* _Brief_
Determine which lines of the records include the word "approach", and copy them.

(Saved entries)

# # # # #

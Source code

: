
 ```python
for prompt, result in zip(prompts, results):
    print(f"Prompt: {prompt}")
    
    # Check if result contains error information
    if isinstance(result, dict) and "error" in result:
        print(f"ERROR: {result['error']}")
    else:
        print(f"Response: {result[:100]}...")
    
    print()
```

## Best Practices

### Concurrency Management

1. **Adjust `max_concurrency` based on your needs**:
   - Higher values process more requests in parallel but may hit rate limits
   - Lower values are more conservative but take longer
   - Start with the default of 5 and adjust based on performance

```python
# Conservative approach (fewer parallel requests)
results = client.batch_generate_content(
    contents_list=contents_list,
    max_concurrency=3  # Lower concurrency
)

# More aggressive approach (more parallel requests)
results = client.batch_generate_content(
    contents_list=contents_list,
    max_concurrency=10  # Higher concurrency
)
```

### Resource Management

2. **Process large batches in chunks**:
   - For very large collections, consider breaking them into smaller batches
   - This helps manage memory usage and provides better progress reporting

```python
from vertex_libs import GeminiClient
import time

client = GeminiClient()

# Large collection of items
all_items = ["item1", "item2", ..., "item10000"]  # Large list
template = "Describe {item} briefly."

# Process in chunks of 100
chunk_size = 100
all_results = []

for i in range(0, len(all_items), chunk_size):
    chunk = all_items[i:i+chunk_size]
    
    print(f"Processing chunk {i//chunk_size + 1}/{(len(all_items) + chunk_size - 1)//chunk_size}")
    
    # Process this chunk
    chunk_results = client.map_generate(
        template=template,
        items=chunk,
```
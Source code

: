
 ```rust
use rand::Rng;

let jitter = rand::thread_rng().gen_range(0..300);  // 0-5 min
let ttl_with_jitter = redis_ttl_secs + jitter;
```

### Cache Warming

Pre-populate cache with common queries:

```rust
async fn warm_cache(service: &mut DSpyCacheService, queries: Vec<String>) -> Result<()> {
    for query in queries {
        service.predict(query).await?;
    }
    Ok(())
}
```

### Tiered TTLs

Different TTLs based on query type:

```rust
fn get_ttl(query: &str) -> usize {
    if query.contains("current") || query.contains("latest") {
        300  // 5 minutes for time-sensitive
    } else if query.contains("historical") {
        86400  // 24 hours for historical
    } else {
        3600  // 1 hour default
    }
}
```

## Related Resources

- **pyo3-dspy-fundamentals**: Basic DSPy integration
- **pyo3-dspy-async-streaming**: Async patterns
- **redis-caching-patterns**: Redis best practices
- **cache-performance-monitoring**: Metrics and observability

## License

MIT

# # # # #

* _Response area_
# Conservative approach (fewer parallel requests)
# More aggressive approach (more parallel requests)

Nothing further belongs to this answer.